Читаем Здесь шумят чужие города, или Великий эксперимент негативной селекции полностью

Время для своего появления на свет выбрал будущий художник не лучшее — то был год не календарного, а подлинного начала безжалостного XX века, год 1914-й.

Матушка будущего художника, вторая жена барона де Сталя, баронесса Любовь Владимировна (рожденная Бередникова), была женщина многих талантов, занималась живописью и прекрасно играла на фортепьянах. Но все уже было не ко времени — и фортепьяно, и живопись, и деторождение: за кровопролитной войной грянули русская революция и большевистский путч. Генерал успел в 1919 году с семьей уехать в Польшу — избежал виселицы, но не смерти. Умер год или два спустя, а за ним следом еще через два года где-то близ Данцига скончалась от рака и генеральша Любовь Владимировна, совсем еще не старая женщина.

Восьми лет от роду Николай (так что и Николаем и Колей больше звать его было некому, а только Никола) и две его сестрички остались круглыми сиротами. Но тут им, не в пример несчетным тысячам тогдашних русских сирот, повезло. Подруга покойной матери, княгиня Людмила Ивановна Любимова, обещавшая позаботиться о детях, пристроила их в замечательную семью, жившую на окраине Брюсселя, в семью богатого и щедрого инженера Эмманюэля Фрисеро и его супруги Шарлотты. Кстати, называют его и иначе — Фрицеро или, на итальянский манер, Фричеро. Он был бельгийцем, но часто его называют «выходцем из России», хотя в средиземноморской Ницце, которую редкий французский художник минул в своих странствиях, вам непременно объяснят, что на самом-то деле Фрисеро — выходцы из Ниццы времен Королевства Сардинии. Если согласитесь слушать, вам расскажут удивительную историю, в которой и Ницца, и живопись, и сексуальная жизнь русского двора, и франко-русские связи будут играть первостепенную роль. Расскажут, что жил в благословенном XIX веке в итальянской Ницце славный художник Жозеф Фрисеро (совсем недавно Вашингтонскую улицу в Ницце, что идет к морю от улицы Данте и кафе «Вашингтон», переименовали в улицу Фрисеро, потому что Вашингтон, он французам кто? Можно сказать, никто. А Фрисеро — он наверняка привлек в этот курортный город почтенную клиентуру высочайшего звания).

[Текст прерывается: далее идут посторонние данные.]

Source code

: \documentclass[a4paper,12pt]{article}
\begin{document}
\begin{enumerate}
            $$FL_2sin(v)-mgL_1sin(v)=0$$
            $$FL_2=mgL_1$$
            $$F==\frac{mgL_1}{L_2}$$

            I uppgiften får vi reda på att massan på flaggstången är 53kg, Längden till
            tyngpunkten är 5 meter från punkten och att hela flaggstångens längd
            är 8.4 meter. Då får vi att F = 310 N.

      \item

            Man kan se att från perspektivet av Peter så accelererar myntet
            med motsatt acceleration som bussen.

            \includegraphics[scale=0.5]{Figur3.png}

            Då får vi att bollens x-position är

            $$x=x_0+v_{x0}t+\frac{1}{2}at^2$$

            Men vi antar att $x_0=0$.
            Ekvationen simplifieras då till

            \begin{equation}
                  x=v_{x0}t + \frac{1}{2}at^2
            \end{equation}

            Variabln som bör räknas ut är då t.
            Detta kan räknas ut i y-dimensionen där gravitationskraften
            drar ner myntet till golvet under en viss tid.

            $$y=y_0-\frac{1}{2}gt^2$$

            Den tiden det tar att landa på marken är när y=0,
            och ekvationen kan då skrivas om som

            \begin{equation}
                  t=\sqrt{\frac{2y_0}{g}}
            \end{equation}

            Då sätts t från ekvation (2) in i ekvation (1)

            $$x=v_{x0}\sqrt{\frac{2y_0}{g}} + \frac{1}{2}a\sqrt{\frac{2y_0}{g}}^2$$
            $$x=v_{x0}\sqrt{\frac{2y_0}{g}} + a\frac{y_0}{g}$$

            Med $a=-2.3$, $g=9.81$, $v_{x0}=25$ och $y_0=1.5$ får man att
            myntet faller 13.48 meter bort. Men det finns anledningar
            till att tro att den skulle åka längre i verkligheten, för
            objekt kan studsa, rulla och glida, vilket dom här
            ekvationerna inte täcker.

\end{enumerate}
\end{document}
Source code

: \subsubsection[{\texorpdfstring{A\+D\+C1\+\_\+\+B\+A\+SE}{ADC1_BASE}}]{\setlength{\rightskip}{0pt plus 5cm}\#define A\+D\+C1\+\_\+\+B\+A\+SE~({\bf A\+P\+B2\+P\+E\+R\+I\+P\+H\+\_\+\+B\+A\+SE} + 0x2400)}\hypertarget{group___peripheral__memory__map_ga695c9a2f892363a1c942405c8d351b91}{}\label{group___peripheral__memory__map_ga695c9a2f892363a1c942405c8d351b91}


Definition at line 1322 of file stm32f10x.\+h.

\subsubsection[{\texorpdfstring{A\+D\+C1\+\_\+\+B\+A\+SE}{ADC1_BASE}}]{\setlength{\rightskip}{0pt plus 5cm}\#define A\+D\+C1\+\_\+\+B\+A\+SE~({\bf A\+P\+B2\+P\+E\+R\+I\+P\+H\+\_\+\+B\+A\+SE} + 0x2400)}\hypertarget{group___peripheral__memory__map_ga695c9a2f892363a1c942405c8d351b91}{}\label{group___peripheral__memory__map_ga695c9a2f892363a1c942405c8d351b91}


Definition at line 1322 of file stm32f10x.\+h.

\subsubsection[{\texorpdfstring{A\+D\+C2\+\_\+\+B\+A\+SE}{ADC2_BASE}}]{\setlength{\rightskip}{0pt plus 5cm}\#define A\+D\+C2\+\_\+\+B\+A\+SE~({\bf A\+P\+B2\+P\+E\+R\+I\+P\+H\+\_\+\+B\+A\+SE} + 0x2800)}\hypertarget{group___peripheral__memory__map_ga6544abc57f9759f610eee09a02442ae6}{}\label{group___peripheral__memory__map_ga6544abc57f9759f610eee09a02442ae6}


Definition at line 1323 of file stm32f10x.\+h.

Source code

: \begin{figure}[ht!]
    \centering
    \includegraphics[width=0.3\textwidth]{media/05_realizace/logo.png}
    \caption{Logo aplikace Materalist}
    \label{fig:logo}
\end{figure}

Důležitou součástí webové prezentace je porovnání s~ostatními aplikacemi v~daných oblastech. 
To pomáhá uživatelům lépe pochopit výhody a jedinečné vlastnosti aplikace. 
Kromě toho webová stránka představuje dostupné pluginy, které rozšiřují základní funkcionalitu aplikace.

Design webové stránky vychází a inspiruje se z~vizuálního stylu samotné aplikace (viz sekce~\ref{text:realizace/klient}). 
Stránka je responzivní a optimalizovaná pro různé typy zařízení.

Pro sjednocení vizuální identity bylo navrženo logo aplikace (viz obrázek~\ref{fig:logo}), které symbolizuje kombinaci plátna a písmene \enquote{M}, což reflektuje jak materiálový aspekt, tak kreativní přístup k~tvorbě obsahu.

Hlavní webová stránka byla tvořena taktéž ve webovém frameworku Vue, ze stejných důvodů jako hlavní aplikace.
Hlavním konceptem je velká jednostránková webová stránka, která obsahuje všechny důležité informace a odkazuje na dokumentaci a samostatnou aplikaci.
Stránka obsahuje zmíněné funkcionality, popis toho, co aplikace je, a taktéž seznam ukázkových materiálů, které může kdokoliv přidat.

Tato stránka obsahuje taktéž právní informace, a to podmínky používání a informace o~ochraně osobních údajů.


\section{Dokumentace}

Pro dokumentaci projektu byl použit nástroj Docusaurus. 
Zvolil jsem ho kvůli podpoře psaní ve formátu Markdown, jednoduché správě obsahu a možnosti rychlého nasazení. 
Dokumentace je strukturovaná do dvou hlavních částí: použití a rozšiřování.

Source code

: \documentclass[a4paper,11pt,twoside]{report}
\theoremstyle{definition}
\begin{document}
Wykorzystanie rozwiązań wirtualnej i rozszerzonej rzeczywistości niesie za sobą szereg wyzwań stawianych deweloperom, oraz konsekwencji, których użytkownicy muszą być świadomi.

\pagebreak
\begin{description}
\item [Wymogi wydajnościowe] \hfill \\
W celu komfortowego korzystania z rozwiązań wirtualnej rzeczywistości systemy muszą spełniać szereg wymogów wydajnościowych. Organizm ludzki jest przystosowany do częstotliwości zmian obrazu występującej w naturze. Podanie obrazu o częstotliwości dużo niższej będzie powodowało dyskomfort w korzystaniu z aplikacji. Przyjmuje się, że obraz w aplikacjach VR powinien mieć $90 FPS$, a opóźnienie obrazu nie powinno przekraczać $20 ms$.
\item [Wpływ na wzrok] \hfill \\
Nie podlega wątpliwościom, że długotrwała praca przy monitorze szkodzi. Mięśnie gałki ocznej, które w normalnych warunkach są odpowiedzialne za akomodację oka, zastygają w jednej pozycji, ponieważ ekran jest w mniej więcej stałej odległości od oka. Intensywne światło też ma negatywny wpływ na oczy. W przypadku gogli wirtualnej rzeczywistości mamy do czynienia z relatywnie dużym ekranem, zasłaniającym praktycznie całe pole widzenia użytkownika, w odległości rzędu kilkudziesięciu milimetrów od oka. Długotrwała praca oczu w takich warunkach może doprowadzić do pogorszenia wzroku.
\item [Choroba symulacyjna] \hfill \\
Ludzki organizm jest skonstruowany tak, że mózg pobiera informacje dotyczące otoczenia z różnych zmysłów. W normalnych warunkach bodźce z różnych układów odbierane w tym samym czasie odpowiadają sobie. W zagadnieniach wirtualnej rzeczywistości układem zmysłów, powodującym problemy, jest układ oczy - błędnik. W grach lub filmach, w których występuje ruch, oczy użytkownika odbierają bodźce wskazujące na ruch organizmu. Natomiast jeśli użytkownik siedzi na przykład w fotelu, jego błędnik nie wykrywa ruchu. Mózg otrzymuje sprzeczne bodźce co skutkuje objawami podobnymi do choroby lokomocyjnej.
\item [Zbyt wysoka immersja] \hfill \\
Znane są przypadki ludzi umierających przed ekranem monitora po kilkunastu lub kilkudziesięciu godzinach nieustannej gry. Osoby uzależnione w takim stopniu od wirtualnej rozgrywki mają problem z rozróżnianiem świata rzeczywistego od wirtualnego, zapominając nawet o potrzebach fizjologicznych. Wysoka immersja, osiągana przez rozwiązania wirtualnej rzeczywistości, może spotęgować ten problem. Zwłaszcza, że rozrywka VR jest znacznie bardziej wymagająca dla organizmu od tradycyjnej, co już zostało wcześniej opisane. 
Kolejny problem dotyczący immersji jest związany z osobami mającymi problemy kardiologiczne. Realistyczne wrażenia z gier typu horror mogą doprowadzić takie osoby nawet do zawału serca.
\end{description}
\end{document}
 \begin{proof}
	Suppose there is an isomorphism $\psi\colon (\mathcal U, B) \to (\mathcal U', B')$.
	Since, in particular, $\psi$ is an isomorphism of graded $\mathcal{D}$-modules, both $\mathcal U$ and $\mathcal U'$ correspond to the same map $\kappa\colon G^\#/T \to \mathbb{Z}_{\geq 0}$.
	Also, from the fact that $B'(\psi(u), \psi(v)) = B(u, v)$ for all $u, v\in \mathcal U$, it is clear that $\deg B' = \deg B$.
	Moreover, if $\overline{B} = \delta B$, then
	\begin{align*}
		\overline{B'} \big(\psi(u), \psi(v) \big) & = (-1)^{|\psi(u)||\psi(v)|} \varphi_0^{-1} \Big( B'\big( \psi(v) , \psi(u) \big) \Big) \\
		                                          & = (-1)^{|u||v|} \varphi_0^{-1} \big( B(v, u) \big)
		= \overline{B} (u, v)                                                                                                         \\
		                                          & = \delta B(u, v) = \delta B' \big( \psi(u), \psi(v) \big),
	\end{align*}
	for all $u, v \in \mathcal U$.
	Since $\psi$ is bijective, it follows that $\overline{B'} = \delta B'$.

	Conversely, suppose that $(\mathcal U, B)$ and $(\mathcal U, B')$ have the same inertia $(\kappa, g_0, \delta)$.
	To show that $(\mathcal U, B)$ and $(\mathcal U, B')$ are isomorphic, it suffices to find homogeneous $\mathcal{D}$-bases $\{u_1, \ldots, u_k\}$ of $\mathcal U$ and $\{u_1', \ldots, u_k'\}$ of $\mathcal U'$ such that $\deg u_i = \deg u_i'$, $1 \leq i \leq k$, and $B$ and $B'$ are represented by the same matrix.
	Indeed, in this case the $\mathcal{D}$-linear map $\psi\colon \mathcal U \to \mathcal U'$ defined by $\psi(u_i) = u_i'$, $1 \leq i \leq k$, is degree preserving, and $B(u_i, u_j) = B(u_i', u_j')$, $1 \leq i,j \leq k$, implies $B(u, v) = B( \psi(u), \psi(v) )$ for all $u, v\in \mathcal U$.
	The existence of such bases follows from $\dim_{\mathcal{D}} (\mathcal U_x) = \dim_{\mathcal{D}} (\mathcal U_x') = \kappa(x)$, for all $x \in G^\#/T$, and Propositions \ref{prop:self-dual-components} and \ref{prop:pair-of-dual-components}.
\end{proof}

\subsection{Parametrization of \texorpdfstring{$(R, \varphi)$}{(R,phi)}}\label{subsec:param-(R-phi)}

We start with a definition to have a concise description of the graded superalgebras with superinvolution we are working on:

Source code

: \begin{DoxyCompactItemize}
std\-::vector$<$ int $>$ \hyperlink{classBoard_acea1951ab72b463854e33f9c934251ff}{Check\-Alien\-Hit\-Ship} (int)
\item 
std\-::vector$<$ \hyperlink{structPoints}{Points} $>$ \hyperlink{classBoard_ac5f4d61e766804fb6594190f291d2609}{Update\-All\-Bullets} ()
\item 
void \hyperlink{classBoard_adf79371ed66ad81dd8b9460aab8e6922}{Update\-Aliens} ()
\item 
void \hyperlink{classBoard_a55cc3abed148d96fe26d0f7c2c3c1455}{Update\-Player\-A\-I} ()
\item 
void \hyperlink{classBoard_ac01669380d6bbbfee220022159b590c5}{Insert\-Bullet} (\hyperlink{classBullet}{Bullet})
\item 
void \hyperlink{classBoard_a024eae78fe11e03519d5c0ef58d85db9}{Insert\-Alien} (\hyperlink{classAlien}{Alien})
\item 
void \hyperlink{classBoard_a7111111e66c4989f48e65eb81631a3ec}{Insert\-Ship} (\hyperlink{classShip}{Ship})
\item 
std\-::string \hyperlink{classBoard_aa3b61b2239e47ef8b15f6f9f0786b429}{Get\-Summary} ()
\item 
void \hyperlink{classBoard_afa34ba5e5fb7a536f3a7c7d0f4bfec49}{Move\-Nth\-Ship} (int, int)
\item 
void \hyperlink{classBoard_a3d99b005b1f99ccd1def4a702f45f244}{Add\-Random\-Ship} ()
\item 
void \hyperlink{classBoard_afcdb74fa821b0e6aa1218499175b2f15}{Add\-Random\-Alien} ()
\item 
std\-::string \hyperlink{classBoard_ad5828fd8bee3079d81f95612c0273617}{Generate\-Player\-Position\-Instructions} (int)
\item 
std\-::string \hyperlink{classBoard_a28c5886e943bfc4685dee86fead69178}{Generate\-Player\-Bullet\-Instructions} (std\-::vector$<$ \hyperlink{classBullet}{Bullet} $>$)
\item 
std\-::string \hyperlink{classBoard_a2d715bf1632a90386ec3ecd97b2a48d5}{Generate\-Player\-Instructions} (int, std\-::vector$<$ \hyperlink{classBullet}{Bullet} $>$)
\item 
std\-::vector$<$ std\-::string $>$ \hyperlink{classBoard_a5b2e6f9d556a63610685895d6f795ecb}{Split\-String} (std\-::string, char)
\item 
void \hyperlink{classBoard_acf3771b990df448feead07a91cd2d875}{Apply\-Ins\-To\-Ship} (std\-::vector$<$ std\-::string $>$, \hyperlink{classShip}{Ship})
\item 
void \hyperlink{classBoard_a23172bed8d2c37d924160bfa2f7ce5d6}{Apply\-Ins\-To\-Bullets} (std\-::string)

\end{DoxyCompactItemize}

Никола де Сталь в расцвете сил, здоровья и славы — в последние месяцы жизни


Жозеф Фрисеро писал портреты, на которых заказчики сами себе очень нравились, а один из них, молодой князь Гагарин (сын того самого Ивана Гагарина, что был секретарем русского посольства в Париже и перешел в католическую веру), тот и вовсе воспылал к художнику дружескими чувствами и уговорил его двинуться на завоевание Петербурга. Через Константинополь, Киев и Москву добрался отважный художник в Петербург и был ласково принят русским императором, который ему даже ателье разрешил устроить в самом что ни на есть Зимнем дворце. Тут-то Фрисеро и начал рисовать всех этих сиятельных людей, всех подряд. А еще он давал избранным особам, близким к императору, уроки рисования, которые тоже пользовались успехом.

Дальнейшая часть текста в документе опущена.